Every line from the first in the listing below to the line containing "effectively, and we're" is to be repeated exactly, and no line past it.
*** Given data Section Begins ***
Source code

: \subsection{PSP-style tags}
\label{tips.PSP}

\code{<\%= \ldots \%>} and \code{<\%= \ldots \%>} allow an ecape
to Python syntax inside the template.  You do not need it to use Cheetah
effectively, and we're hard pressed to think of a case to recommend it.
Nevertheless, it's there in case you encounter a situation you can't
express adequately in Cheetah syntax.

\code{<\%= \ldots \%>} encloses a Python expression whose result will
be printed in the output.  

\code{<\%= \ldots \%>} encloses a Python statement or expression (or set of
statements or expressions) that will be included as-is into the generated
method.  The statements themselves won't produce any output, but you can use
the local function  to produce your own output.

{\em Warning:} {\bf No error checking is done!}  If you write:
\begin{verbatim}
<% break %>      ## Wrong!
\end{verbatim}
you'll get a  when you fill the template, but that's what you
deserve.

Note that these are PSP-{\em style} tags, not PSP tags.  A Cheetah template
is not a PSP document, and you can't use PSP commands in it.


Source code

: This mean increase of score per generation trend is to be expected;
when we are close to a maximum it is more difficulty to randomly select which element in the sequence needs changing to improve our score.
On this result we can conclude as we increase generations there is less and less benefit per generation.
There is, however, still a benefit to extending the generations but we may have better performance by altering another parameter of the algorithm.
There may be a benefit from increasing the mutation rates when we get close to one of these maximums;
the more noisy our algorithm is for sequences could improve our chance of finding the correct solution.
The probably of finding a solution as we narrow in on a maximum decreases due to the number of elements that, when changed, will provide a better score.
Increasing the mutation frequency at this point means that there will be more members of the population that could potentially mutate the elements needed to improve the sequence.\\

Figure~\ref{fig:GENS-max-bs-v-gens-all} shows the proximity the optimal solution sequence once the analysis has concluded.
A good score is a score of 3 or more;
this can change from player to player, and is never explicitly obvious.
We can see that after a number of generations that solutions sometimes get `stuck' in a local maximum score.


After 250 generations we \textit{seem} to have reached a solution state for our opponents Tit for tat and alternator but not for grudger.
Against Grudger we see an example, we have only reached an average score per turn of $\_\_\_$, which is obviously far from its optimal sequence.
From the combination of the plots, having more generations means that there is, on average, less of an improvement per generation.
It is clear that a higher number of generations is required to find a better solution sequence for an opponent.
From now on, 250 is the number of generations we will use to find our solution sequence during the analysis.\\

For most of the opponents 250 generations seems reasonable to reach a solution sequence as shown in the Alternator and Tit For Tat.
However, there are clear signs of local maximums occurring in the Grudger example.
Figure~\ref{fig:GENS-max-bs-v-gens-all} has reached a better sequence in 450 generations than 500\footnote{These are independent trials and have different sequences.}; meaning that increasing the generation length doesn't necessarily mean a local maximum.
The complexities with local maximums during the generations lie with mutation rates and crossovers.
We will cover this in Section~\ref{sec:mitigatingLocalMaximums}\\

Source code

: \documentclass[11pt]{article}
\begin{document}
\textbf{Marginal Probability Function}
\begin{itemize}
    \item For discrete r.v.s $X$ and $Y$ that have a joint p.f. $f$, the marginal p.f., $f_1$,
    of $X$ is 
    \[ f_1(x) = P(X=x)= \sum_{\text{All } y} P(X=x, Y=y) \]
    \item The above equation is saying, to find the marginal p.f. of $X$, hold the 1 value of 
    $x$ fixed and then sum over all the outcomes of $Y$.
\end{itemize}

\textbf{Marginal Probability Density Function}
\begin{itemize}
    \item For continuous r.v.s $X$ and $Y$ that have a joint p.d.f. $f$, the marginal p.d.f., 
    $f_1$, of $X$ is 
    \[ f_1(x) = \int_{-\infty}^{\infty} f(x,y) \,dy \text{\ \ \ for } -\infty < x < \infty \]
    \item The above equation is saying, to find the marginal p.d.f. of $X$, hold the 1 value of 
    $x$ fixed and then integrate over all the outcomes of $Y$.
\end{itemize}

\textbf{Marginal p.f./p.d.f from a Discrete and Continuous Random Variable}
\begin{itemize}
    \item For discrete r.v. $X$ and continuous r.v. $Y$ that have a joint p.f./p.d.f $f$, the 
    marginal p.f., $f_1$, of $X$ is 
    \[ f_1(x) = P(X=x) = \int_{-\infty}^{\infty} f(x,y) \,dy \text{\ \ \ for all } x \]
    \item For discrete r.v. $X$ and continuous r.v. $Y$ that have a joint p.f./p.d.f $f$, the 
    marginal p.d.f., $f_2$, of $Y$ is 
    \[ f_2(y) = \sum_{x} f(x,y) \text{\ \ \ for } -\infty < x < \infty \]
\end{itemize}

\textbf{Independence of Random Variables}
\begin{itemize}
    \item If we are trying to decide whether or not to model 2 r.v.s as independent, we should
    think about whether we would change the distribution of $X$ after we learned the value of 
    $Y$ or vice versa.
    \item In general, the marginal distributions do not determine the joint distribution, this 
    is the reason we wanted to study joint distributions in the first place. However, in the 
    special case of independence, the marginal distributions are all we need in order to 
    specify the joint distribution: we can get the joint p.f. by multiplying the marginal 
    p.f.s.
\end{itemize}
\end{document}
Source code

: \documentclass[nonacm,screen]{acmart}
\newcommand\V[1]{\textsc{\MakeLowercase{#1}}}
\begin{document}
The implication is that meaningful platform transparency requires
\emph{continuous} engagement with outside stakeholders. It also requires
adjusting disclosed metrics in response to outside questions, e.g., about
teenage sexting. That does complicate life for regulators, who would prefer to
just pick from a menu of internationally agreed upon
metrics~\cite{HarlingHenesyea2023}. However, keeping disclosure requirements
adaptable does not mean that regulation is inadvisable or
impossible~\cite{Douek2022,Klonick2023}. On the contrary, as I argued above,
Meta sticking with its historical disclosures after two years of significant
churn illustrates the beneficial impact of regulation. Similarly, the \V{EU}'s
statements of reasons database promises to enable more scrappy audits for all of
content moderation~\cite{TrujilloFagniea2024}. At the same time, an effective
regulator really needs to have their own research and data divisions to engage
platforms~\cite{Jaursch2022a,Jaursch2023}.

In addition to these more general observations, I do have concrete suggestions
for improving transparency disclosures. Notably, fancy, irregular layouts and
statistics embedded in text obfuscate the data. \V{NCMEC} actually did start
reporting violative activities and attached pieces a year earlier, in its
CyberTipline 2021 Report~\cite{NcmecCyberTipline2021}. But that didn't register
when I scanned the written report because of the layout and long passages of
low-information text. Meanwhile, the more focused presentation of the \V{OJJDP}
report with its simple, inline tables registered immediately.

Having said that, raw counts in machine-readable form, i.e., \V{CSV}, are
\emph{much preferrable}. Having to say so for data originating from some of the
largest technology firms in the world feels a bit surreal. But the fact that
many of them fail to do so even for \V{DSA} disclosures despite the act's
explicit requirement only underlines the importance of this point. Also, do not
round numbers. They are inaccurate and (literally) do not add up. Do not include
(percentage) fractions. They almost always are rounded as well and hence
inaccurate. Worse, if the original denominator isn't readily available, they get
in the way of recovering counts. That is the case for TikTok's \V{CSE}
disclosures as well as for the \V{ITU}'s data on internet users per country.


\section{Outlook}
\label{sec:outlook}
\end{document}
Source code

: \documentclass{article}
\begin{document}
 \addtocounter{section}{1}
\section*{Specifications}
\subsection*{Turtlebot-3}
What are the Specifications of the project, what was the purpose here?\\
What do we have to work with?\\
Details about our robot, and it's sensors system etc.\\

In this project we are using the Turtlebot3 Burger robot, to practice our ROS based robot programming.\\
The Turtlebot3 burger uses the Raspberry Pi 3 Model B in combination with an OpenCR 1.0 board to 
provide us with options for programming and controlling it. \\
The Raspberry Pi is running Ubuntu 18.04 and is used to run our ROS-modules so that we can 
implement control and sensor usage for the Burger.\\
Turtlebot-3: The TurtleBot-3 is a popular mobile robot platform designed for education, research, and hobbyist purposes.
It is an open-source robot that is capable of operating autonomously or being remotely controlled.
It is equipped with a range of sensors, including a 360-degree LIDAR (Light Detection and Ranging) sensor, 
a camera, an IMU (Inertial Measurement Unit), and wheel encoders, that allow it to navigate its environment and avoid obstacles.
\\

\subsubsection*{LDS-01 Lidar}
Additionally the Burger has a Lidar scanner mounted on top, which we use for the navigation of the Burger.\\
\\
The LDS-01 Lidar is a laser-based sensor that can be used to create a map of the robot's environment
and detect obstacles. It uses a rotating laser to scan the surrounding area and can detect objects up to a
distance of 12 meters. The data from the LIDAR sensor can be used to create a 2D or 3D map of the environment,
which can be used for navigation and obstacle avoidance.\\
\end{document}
*** Given data Section Ends ***
* Result of this exercise
Source code

: \subsection{PSP-style tags}
\label{tips.PSP}

\code{<\%= \ldots \%>} and \code{<\%= \ldots \%>} allow an ecape
to Python syntax inside the template.  You do not need it to use Cheetah
effectively, and we're hard pressed to think of a case to recommend it.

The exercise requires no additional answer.